◆ **EXCERPTED RECORDS**
--------------------

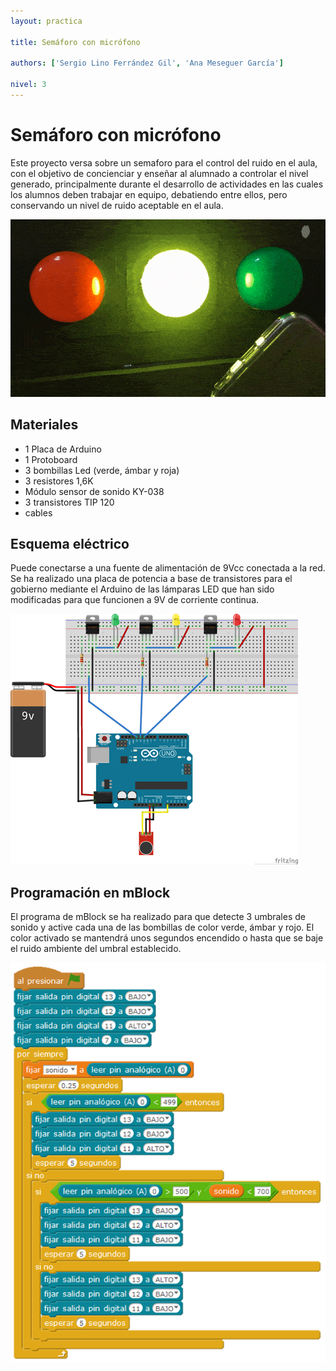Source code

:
 ```yaml
---
layout: practica

title: Semáforo con micrófono

authors: ['Sergio Lino Ferrández Gil', 'Ana Meseguer García']

nivel: 3
---
```


# Semáforo con micrófono

Este proyecto versa sobre un semaforo para el control del ruido en el aula, con el objetivo de concienciar y enseñar al alumnado a controlar el nivel generado, principalmente durante el desarrollo de actividades en las cuales los alumnos deben trabajar en equipo, debatiendo entre ellos, pero conservando un nivel de ruido aceptable en el aula.

![](practica.gif)

## Materiales

- 1 Placa de Arduino
- 1 Protoboard
- 3 bombillas Led (verde, ámbar y roja) 
- 3 resistores 1,6K
- Módulo sensor de sonido KY-038
- 3 transistores TIP 120
- cables

## Esquema eléctrico

Puede conectarse a una fuente de alimentación de 9Vcc conectada a la red. Se ha realizado una placa de potencia a base de transistores para el gobierno mediante el Arduino de las lámparas LED que han sido modificadas para que funcionen a 9V de corriente continua.

![](fritzing.png)

## Programación en mBlock

El programa de mBlock se ha realizado para que detecte 3 umbrales de sonido y active cada una de las bombillas de color verde, ámbar y rojo. El color activado se mantendrá unos segundos encendido o hasta que se baje el ruido ambiente del umbral establecido.

![](mblock.png)
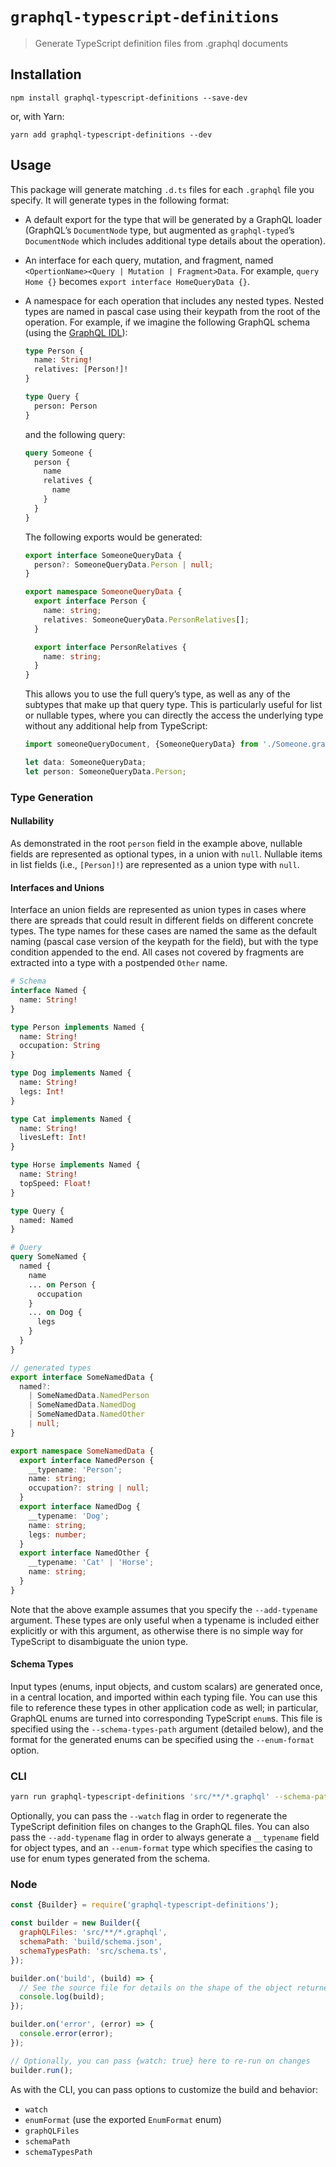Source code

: # `graphql-typescript-definitions`

> Generate TypeScript definition files from .graphql documents

## Installation

```
npm install graphql-typescript-definitions --save-dev
```

or, with Yarn:

```
yarn add graphql-typescript-definitions --dev
```

## Usage

This package will generate matching `.d.ts` files for each `.graphql` file you specify. It will generate types in the following format:

* A default export for the type that will be generated by a GraphQL loader (GraphQL’s `DocumentNode` type, but augmented as `graphql-typed`’s `DocumentNode` which includes additional type details about the operation).

* An interface for each query, mutation, and fragment, named `<OpertionName><Query | Mutation | Fragment>Data`. For example, `query Home {}` becomes `export interface HomeQueryData {}`.

* A namespace for each operation that includes any nested types. Nested types are named in pascal case using their keypath from the root of the operation. For example, if we imagine the following GraphQL schema (using the [GraphQL IDL](https://www.graph.cool/docs/faq/graphql-idl-schema-definition-language-kr84dktnp0/)):

  ```graphql
  type Person {
    name: String!
    relatives: [Person!]!
  }

  type Query {
    person: Person
  }
  ```

  and the following query:

  ```graphql
  query Someone {
    person {
      name
      relatives {
        name
      }
    }
  }
  ```

  The following exports would be generated:

  ```typescript
  export interface SomeoneQueryData {
    person?: SomeoneQueryData.Person | null;
  }

  export namespace SomeoneQueryData {
    export interface Person {
      name: string;
      relatives: SomeoneQueryData.PersonRelatives[];
    }

    export interface PersonRelatives {
      name: string;
    }
  }
  ```

  This allows you to use the full query’s type, as well as any of the subtypes that make up that query type. This is particularly useful for list or nullable types, where you can directly the access the underlying type without any additional help from TypeScript:

  ```typescript
  import someoneQueryDocument, {SomeoneQueryData} from './Someone.graphql';

  let data: SomeoneQueryData;
  let person: SomeoneQueryData.Person;
  ```

### Type Generation

#### Nullability

As demonstrated in the root `person` field in the example above, nullable fields are represented as optional types, in a union with `null`. Nullable items in list fields (i.e., `[Person]!`) are represented as a union type with `null`.

#### Interfaces and Unions

Interface an union fields are represented as union types in cases where there are spreads that could result in different fields on different concrete types. The type names for these cases are named the same as the default naming (pascal case version of the keypath for the field), but with the type condition appended to the end. All cases not covered by fragments are extracted into a type with a postpended `Other` name.

```graphql
# Schema
interface Named {
  name: String!
}

type Person implements Named {
  name: String!
  occupation: String
}

type Dog implements Named {
  name: String!
  legs: Int!
}

type Cat implements Named {
  name: String!
  livesLeft: Int!
}

type Horse implements Named {
  name: String!
  topSpeed: Float!
}

type Query {
  named: Named
}
```

```graphql
# Query
query SomeNamed {
  named {
    name
    ... on Person {
      occupation
    }
    ... on Dog {
      legs
    }
  }
}
```

```typescript
// generated types
export interface SomeNamedData {
  named?:
    | SomeNamedData.NamedPerson
    | SomeNamedData.NamedDog
    | SomeNamedData.NamedOther
    | null;
}

export namespace SomeNamedData {
  export interface NamedPerson {
    __typename: 'Person';
    name: string;
    occupation?: string | null;
  }
  export interface NamedDog {
    __typename: 'Dog';
    name: string;
    legs: number;
  }
  export interface NamedOther {
    __typename: 'Cat' | 'Horse';
    name: string;
  }
}
```

Note that the above example assumes that you specify the `--add-typename` argument. These types are only useful when a typename is included either explicitly or with this argument, as otherwise there is no simple way for TypeScript to disambiguate the union type.

#### Schema Types

Input types (enums, input objects, and custom scalars) are generated once, in a central location, and imported within each typing file. You can use this file to reference these types in other application code as well; in particular, GraphQL enums are turned into corresponding TypeScript `enum`s. This file is specified using the `--schema-types-path` argument (detailed below), and the format for the generated enums can be specified using the `--enum-format` option.

### CLI

```sh
yarn run graphql-typescript-definitions 'src/**/*.graphql' --schema-path 'build/schema.json' --schema-types-path 'src/schema.ts'
```

Optionally, you can pass the `--watch` flag in order to regenerate the TypeScript definition files on changes to the GraphQL files. You can also pass the `--add-typename` flag in order to always generate a `__typename` field for object types, and an `--enum-format` type which specifies the casing to use for enum types generated from the schema.

### Node

```js
const {Builder} = require('graphql-typescript-definitions');

const builder = new Builder({
  graphQLFiles: 'src/**/*.graphql',
  schemaPath: 'build/schema.json',
  schemaTypesPath: 'src/schema.ts',
});

builder.on('build', (build) => {
  // See the source file for details on the shape of the object returned here
  console.log(build);
});

builder.on('error', (error) => {
  console.error(error);
});

// Optionally, you can pass {watch: true} here to re-run on changes
builder.run();
```

As with the CLI, you can pass options to customize the build and behavior:

* `watch`
* `enumFormat` (use the exported `EnumFormat` enum)
* `graphQLFiles`
* `schemaPath`
* `schemaTypesPath`
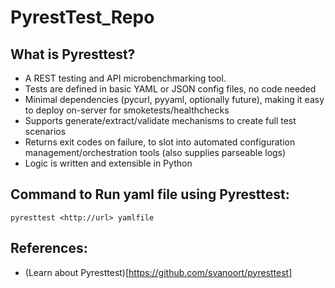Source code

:# PyrestTest_Repo

## What is Pyresttest?

* A REST testing and API microbenchmarking tool.
* Tests are defined in basic YAML or JSON config files, no code needed
* Minimal dependencies (pycurl, pyyaml, optionally future), making it easy to deploy on-server for smoketests/healthchecks
* Supports generate/extract/validate mechanisms to create full test scenarios
* Returns exit codes on failure, to slot into automated configuration management/orchestration tools (also supplies parseable logs)
* Logic is written and extensible in Python

## Command to Run yaml file using Pyresttest:
```
pyresttest <http://url> yamlfile
```

## References:

* (Learn about Pyresttest)[https://github.com/svanoort/pyresttest]

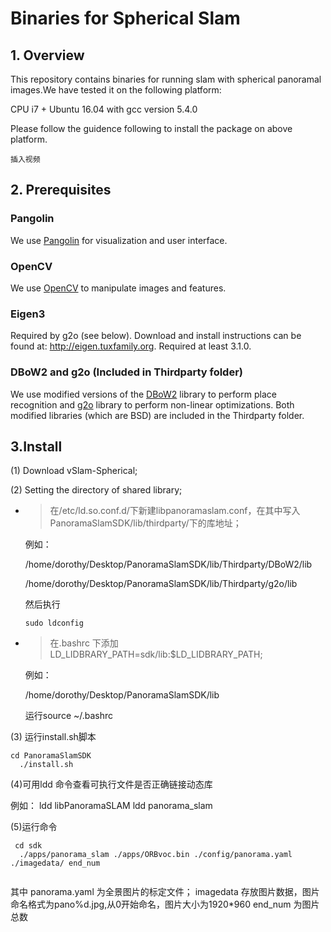 # Binaries for Spherical Slam 

##  1. Overview
This repository contains binaries for running slam with spherical panoramal images.We have tested it on the following platform:

CPU i7 + Ubuntu 16.04 with gcc version 5.4.0

Please follow the guidence following to install the package on above platform.


```
插入视频
```
##  2. Prerequisites

### Pangolin
We use [Pangolin](https://github.com/stevenlovegrove/Pangolin) for visualization and user interface.

### OpenCV
We use [OpenCV](https://opencv.org/) to manipulate images and features.

### Eigen3
Required by g2o (see below). Download and install instructions can be found at: http://eigen.tuxfamily.org. Required at least 3.1.0.

### DBoW2 and g2o (Included in Thirdparty folder)
We use modified versions of the [DBoW2](https://github.com/dorian3d/DBoW2) library to perform place recognition and [g2o](https://github.com/RainerKuemmerle/g2o) library to perform non-linear optimizations. Both modified libraries (which are BSD) are included in the Thirdparty folder.

## 3.Install
(1) Download vSlam-Spherical;

(2) Setting the directory of shared library;

- >  在/etc/ld.so.conf.d/下新建libpanoramaslam.conf，在其中写入PanoramaSlamSDK/lib/thirdparty/下的库地址；

    例如：
    
    /home/dorothy/Desktop/PanoramaSlamSDK/lib/Thirdparty/DBoW2/lib
          
    /home/dorothy/Desktop/PanoramaSlamSDK/lib/Thirdparty/g2o/lib
        
    然后执行
    ```
    sudo ldconfig
    ```
- > 在.bashrc 下添加 LD_LIDBRARY_PATH=sdk/lib:$LD_LIDBRARY_PATH;

    例如：
    
    /home/dorothy/Desktop/PanoramaSlamSDK/lib
    
    运行source ~/.bashrc

(3) 运行install.sh脚本
    
```
cd PanoramaSlamSDK
  ./install.sh
```

(4)可用ldd 命令查看可执行文件是否正确链接动态库

例如：
       ldd libPanoramaSLAM
       ldd panorama_slam

(5)运行命令

```
 cd sdk
  ./apps/panorama_slam ./apps/ORBvoc.bin ./config/panorama.yaml ./imagedata/ end_num
  
```

其中 panorama.yaml 为全景图片的标定文件；
       imagedata 存放图片数据，图片命名格式为pano%d.jpg,从0开始命名，图片大小为1920*960
       end_num 为图片总数

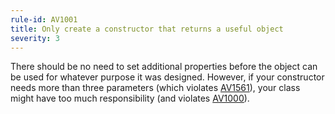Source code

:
 ```yaml
---
rule-id: AV1001
title: Only create a constructor that returns a useful object
severity: 3
---
```

There should be no need to set additional properties before the object can be used for whatever purpose it was designed. However, if your constructor needs more than three parameters (which violates [AV1561](/maintainability-guidelines#av1561)), your class might have too much responsibility (and violates [AV1000](#av1000)).
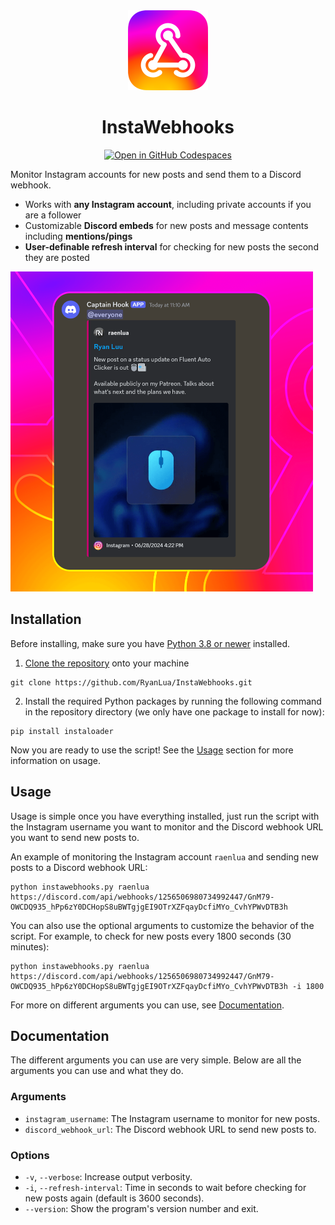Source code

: <div align="center">
	<img alt="InstaWebhooks" src="assets/Logo.svg" width="128px" />
	<h1>InstaWebhooks</h1>
</div>

<div align="center">

[![Open in GitHub Codespaces](https://github.com/codespaces/badge.svg)](https://codespaces.new/RyanLua/InstaWebhooks?quickstart=1)

</div>

Monitor Instagram accounts for new posts and send them to a Discord webhook.

* Works with **any Instagram account**, including private accounts if you are a follower
* Customizable **Discord embeds** for new posts and message contents including **mentions/pings**
* **User-definable refresh interval** for checking for new posts the second they are posted

<img alt="Example of a new post notification" src="assets/ScreenshotEmbedExample.png" height="512px" />

## Installation

Before installing, make sure you have [Python 3.8 or newer](https://www.python.org/downloads/) installed.

1. [Clone the repository](https://docs.github.com/en/repositories/creating-and-managing-repositories/cloning-a-repository) onto your machine
```
git clone https://github.com/RyanLua/InstaWebhooks.git
```
2. Install the required Python packages by running the following command in the repository directory (we only have one package to install for now):
```
pip install instaloader
```

Now you are ready to use the script! See the [Usage](#usage) section for more information on usage.

## Usage

Usage is simple once you have everything installed, just run the script with the Instagram username you want to monitor and the Discord webhook URL you want to send new posts to.

An example of monitoring the Instagram account `raenlua` and sending new posts to a Discord webhook URL:
```
python instawebhooks.py raenlua https://discord.com/api/webhooks/1256506980734992447/GnM79-OWCDQ935_hPp6zY0DCHopS8uBWTgjgEI9OTrXZFqayDcfiMYo_CvhYPWvDTB3h
```

You can also use the optional arguments to customize the behavior of the script. For example, to check for new posts every 1800 seconds (30 minutes):
```
python instawebhooks.py raenlua https://discord.com/api/webhooks/1256506980734992447/GnM79-OWCDQ935_hPp6zY0DCHopS8uBWTgjgEI9OTrXZFqayDcfiMYo_CvhYPWvDTB3h -i 1800
```

For more on different arguments you can use, see [Documentation](#documentation).

## Documentation

The different arguments you can use are very simple. Below are all the arguments you can use and what they do.

### Arguments
* `instagram_username`: The Instagram username to monitor for new posts.
* `discord_webhook_url`: The Discord webhook URL to send new posts to.

### Options
* `-v`, `--verbose`: Increase output verbosity.
* `-i`, `--refresh-interval`: Time in seconds to wait before checking for new posts again (default is 3600 seconds).
* `--version`: Show the program's version number and exit.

--------------------

◆ **DIRECTIONS**
Reproduce the records above from their first line to the line bearing "- 3 resistores 1,6K", both ends included, leaving every picture out.

◆ **EXERCISE ANSWER**
Source code

:
 ```yaml
---
layout: practica

title: Semáforo con micrófono

authors: ['Sergio Lino Ferrández Gil', 'Ana Meseguer García']

nivel: 3
---
```


# Semáforo con micrófono

Este proyecto versa sobre un semaforo para el control del ruido en el aula, con el objetivo de concienciar y enseñar al alumnado a controlar el nivel generado, principalmente durante el desarrollo de actividades en las cuales los alumnos deben trabajar en equipo, debatiendo entre ellos, pero conservando un nivel de ruido aceptable en el aula.

![](practica.gif)

## Materiales

- 1 Placa de Arduino
- 1 Protoboard
- 3 bombillas Led (verde, ámbar y roja) 
- 3 resistores 1,6K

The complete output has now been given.